Collected data:
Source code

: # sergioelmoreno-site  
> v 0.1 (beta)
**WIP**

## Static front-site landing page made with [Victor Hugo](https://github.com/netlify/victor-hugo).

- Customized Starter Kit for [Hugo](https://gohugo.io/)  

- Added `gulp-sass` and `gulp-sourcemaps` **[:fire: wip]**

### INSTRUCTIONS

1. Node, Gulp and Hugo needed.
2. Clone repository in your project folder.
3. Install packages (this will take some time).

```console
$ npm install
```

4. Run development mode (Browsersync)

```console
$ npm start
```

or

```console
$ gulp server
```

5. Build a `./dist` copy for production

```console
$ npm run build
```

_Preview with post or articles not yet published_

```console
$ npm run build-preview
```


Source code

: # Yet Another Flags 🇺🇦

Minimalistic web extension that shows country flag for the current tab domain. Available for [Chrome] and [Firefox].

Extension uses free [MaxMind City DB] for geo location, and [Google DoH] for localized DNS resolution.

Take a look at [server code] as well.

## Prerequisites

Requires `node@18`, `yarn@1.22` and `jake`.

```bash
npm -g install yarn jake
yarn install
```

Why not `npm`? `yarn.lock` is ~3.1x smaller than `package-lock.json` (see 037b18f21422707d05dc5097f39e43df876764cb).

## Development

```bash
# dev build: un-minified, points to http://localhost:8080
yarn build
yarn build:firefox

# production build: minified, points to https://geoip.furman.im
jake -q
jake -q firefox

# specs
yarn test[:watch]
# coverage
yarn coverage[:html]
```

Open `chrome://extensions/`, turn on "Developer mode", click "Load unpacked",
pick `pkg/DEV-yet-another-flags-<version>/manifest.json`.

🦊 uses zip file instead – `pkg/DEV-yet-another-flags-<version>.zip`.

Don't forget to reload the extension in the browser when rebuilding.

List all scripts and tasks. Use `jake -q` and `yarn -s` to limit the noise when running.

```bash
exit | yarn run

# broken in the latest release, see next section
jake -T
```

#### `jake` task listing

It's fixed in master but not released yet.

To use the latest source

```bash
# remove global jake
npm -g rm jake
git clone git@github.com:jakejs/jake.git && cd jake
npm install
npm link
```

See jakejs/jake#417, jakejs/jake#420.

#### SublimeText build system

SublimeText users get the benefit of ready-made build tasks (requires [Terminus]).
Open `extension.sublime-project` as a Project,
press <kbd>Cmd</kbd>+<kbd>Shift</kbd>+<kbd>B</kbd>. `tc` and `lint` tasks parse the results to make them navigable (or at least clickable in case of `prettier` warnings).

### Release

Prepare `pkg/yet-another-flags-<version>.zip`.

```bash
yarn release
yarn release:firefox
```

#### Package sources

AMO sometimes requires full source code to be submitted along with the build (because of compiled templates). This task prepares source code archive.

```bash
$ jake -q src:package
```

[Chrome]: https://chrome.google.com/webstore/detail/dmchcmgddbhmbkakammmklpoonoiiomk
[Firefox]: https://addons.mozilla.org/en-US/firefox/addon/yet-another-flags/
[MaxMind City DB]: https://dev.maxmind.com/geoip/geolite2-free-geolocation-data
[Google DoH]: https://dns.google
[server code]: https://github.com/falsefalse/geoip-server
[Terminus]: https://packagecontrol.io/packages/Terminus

Instructions for the task
Wherever the string "Open" appears in the records, copy the whole line.

Exercise solution
Open `chrome://extensions/`, turn on "Developer mode", click "Load unpacked",
Open `extension.sublime-project` as a Project,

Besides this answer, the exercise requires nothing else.